Just some terminology adjustments here. Reverse DNS isn't setup on your server. Your server is assigned IP addresses and those IP addresses have reverse DNS entries. Those IPs are completely independent of your server.

Get the IP address of your server

$ ip addr show

now check to see if you can resolve it

$ host 1.2.3.4

where 1.2.3.4 is your IP e.g.

$ host 74.125.67.100
100.67.125.74.in-addr.arpa domain name pointer gw-in-f100.1e100.net.

This obviously uses your local nameservers and there is always the possibility that you have records cached if you've previously looked it up and it wasn't there. This is a good method to check whether your provider has setup the rDNS properly for you:

Reverse DNS works by reversing each of the octets of the IP address and using the in-addr.arpa domain. Using the IP I've used above (74.125.67.100) as an example, 74 is the first octet, 125 is the second octet etc.

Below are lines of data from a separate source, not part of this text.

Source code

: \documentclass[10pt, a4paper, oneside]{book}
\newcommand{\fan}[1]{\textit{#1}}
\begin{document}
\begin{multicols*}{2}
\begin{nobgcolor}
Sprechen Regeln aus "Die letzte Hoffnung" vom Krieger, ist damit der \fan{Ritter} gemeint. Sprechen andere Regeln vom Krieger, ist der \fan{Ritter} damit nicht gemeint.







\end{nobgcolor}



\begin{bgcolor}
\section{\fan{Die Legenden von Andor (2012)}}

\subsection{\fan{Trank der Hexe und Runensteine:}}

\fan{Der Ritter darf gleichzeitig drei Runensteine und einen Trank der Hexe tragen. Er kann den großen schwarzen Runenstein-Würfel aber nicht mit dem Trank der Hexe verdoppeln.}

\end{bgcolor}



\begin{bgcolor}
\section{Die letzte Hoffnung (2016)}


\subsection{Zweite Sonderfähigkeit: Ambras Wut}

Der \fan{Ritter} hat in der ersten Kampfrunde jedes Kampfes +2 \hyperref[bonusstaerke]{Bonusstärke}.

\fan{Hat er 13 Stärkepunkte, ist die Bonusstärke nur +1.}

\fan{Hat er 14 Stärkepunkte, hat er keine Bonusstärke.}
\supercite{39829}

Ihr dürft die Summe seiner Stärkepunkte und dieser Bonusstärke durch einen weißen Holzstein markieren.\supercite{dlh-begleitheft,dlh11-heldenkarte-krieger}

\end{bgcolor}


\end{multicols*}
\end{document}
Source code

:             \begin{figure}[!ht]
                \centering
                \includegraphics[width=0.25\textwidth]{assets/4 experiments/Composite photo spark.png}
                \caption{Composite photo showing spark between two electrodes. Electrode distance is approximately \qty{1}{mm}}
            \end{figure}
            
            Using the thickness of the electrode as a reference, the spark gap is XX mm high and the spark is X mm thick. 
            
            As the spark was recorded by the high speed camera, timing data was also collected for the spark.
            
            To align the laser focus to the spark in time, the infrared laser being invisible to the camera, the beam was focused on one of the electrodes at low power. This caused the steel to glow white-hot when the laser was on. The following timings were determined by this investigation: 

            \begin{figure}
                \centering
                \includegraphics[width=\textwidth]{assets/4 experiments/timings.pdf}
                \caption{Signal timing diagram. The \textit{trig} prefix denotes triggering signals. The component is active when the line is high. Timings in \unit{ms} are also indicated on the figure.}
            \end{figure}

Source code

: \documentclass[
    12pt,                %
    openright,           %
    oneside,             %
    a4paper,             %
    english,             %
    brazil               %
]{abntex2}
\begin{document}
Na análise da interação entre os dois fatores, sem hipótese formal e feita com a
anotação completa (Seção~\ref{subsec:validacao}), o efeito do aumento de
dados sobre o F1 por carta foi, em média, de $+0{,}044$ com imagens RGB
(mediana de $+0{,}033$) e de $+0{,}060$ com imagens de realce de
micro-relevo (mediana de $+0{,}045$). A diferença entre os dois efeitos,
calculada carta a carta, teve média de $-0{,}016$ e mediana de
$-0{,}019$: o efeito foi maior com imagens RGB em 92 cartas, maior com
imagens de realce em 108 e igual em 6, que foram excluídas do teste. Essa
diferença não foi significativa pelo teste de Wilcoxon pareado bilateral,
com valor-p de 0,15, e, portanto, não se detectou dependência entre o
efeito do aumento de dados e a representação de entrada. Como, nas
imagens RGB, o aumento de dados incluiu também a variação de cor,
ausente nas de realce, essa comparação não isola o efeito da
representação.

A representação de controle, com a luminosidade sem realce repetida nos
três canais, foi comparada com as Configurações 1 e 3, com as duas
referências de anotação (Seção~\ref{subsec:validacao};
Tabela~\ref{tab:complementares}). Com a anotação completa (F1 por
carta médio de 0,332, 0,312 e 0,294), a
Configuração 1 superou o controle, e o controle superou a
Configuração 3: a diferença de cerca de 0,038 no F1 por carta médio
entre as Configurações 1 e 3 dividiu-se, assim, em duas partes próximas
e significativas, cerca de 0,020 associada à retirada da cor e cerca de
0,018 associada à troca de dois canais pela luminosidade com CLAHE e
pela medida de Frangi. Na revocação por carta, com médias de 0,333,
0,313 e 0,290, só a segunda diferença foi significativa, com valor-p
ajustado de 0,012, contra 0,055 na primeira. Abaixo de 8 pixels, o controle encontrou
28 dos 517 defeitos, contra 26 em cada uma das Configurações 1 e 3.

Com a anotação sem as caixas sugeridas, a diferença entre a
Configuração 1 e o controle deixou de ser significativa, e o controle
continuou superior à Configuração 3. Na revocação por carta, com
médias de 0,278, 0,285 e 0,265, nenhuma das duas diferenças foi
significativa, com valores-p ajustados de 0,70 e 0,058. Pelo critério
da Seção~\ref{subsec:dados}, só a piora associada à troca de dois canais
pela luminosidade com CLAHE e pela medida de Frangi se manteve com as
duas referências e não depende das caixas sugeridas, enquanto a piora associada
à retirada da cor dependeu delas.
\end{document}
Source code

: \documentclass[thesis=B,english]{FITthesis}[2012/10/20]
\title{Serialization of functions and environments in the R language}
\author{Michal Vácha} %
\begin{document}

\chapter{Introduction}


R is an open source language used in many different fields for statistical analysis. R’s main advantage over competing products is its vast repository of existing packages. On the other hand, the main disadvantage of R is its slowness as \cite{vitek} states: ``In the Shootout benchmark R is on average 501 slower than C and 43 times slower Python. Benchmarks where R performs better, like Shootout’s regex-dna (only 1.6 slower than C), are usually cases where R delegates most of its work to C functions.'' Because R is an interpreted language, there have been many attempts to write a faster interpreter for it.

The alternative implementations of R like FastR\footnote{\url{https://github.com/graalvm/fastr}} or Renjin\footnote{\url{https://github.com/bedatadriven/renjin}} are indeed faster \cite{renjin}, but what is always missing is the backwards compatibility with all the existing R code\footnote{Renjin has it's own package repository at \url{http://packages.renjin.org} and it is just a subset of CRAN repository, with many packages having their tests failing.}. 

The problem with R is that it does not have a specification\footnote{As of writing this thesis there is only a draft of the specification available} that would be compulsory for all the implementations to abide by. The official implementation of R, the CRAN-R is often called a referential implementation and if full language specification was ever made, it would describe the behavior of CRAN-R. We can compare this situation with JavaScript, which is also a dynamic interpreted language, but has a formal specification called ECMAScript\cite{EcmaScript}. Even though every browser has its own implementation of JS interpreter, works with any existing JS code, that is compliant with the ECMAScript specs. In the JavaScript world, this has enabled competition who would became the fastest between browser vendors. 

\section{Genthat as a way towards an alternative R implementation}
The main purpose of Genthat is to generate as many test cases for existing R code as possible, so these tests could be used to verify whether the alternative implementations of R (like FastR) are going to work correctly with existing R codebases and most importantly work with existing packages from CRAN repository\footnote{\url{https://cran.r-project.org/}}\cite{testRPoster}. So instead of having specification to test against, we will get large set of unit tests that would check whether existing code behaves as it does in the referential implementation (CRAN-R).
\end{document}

So in reversing it we get 100.67.125.74 ... now add on in-addr.arpa to the end to get the PTR record for that IP

i.e.

100.67.125.74.in-addr.arpa ptr

dig is the canonical tool for debugging DNS, so to find out where the nameservers are for this class, you need to keep stripping off octets to find them.

e.g.

$ dig +short 67.125.74.in-addr.arpa
$ dig +short 125.74.in-addr.arpa
ns4.google.com.
ns1.google.com.
ns2.google.com.
ns3.google.com.

Right, we have a match. That means ns{1,2,3,4}.google.com handle the reverse records for all IPs 74.125.x.x

So, to query against their nameservers directly, we use:

$ dig +short 100.67.125.74.in-addr.arpa @ns4.google.com ptr
gw-in-f100.1e100.net.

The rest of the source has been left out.